Datanomy: Understanding the Anatomy of Arrow and Parquet

Thursday, May 28

16:15 - 16:45
RoomTortellini
LanguageEnglish
Audience levelIntermediate
Elevator pitch

Apache Arrow and Apache Parquet are the de-facto standards for in-memory and file formats for columnar data but they are quite unknown. The talk will try to demistify presenting the formats in a simpler visual way.

Abstract

Apache Arrow and Apache Parquet are the de-facto standards for in-memory and file formats for columnar data. We use them on our data workflows daily, sometimes even without noticing. This talk will demystify these formats by going over the specifications and showing some real world examples of how the data actually looks on our systems.

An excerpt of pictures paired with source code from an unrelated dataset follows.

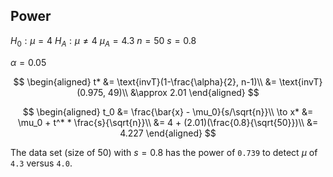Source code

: ## Power

$H_0: \mu = 4$
$H_A: \mu \ne 4$
$\mu_A = 4.3$
$n = 50$
$s = 0.8$

$\alpha = 0.05$

$$
\begin{aligned}
t* &= \text{invT}(1-\frac{\alpha}{2}, n-1)\\
&= \text{invT}(0.975, 49)\\
&\approx 2.01
\end{aligned}
$$

$$
\begin{aligned}
t_0 &= \frac{\bar{x} - \mu_0}{s/\sqrt{n}}\\
\to x* &= \mu_0 + t^* * \frac{s}{\sqrt{n}}\\
&= 4 + (2.01)(\frac{0.8}{\sqrt{50}})\\
&= 4.227
\end{aligned}
$$

The data set (size of 50) with $s=0.8$ has the power of `0.739` to detect $\mu$ of `4.3` versus `4.0`.
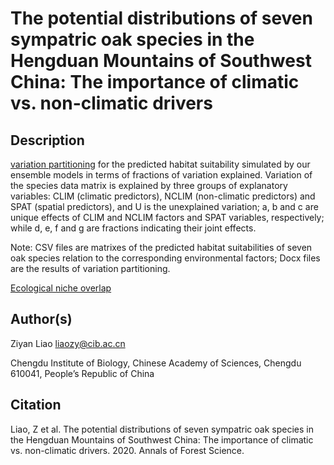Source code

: # The potential distributions of seven sympatric oak species in the Hengduan Mountains of Southwest China: The importance of climatic vs. non-climatic drivers

## Description

[variation partitioning](https://github.com/optiforziyan/Oak_Liao_et_al_2020_AFS/tree/master/Variation%20partitioning) 
for the predicted habitat suitability simulated by our ensemble models in terms of fractions of variation explained. Variation of the species data matrix is explained by three groups of explanatory variables: CLIM (climatic predictors), NCLIM (non-climatic predictors) and SPAT (spatial predictors), and U is the unexplained variation; a, b and c are unique effects of CLIM and NCLIM factors and SPAT variables, respectively; while d, e, f and g are fractions indicating their joint effects. 

Note: CSV files are matrixes of the predicted habitat suitabilities of seven oak species relation to the corresponding environmental factors; Docx files are the results of variation partitioning.

[Ecological niche overlap](https://github.com/optiforziyan/Oak_Liao_et_al_2020_AFS/tree/master/Ecological%20niche%20overlap)




## Author(s)

Ziyan Liao liaozy@cib.ac.cn

Chengdu Institute of Biology, Chinese Academy of Sciences, Chengdu 610041, People’s Republic of China


## Citation
Liao, Z et al. The potential distributions of seven sympatric oak species in the Hengduan Mountains of Southwest China: The importance of climatic vs. non-climatic drivers. 2020. Annals of Forest Science.
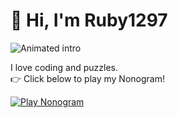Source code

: # 👋 Hi, I'm Ruby1297

![Animated intro](assets/intro.gif)

I love coding and puzzles.  
👉 Click below to play my Nonogram!

[![Play Nonogram](https://img.shields.io/badge/Play-Nonogram-blue?style=for-the-badge)](https://ruby1297.github.io/nonograms/)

For Arrow, we will briefly explore some of the batteries included for exchanging data like Arrow IPC, Arrow Flight or Arrow ADBC and how they relate to the core In-memory format.

The main libraries shown will be PyArrow with its Arrow and Parquet implementation and datanomy a new tool created for visualizing data formats.

TagsData Engineering, Data Science & Data Visualisation
Participant

Raúl Cumplido

I started working with Python in 2008 with Python 2.5 and since then it became my language of choice. I have been involved in the Spanish Python community being one of the co-founders of the Python Spanish Association. I have been involved in the organization of EuroPython in Bilbao, several PyCon ES (Spain) and the Barcelona meetup. A couple of years ago I started working in Apache Arrow and since then I have become a committer and a PMC member. I want to share what we have done and what we are doing in the Project.